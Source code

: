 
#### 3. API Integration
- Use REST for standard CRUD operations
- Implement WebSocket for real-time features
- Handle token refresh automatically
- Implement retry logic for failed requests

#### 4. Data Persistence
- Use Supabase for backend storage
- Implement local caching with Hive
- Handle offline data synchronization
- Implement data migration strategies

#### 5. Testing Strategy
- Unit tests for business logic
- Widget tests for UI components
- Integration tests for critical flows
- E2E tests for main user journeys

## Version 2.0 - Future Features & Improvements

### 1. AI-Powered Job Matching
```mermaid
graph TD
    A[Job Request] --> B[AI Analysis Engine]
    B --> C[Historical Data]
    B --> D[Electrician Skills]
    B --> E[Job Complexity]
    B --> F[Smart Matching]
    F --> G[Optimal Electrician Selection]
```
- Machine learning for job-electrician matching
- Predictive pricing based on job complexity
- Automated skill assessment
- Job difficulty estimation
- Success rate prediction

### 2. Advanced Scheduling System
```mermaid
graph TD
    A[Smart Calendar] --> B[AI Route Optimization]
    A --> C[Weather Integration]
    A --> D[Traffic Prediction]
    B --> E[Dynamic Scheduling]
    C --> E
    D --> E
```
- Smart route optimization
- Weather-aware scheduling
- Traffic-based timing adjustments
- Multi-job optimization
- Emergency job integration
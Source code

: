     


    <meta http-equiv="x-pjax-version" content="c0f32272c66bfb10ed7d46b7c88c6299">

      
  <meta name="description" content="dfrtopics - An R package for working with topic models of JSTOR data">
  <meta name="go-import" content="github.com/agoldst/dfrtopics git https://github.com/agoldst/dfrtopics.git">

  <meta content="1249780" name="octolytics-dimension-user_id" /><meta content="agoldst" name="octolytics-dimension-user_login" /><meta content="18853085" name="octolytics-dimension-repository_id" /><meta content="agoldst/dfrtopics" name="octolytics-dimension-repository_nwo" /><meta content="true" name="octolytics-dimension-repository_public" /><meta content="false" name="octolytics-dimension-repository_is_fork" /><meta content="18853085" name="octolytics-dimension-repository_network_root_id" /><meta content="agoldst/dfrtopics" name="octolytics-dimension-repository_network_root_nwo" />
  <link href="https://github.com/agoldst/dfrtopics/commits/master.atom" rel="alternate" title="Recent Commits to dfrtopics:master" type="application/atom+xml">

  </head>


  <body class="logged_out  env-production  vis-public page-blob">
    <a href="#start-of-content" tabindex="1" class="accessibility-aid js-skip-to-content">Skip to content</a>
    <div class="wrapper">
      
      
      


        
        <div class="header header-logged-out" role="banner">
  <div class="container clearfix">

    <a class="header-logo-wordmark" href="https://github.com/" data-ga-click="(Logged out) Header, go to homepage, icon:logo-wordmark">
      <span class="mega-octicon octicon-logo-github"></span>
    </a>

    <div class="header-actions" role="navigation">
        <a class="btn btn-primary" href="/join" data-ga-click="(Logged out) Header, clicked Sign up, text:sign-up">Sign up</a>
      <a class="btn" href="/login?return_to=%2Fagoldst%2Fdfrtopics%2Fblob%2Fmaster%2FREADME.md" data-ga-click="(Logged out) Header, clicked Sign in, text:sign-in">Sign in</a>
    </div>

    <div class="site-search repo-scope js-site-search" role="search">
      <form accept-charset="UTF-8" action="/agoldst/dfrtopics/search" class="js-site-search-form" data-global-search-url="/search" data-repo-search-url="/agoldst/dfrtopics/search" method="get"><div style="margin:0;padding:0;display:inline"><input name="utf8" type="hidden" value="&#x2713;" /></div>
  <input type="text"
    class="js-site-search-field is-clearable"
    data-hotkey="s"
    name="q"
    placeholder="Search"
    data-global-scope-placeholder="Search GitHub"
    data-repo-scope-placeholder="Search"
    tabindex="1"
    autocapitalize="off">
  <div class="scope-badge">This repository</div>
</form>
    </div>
-*-*-
▶ Work instruction
Using the entries above, repeat only the lines from the one containing "- Implement WebSocket for real-time features" through the one containing "## Version 2.0", end lines included.

▶ Solved problem
- Implement WebSocket for real-time features
- Handle token refresh automatically
- Implement retry logic for failed requests

#### 4. Data Persistence
- Use Supabase for backend storage
- Implement local caching with Hive
- Handle offline data synchronization
- Implement data migration strategies

#### 5. Testing Strategy
- Unit tests for business logic
- Widget tests for UI components
- Integration tests for critical flows
- E2E tests for main user journeys

## Version 2.0 - Future Features & Improvements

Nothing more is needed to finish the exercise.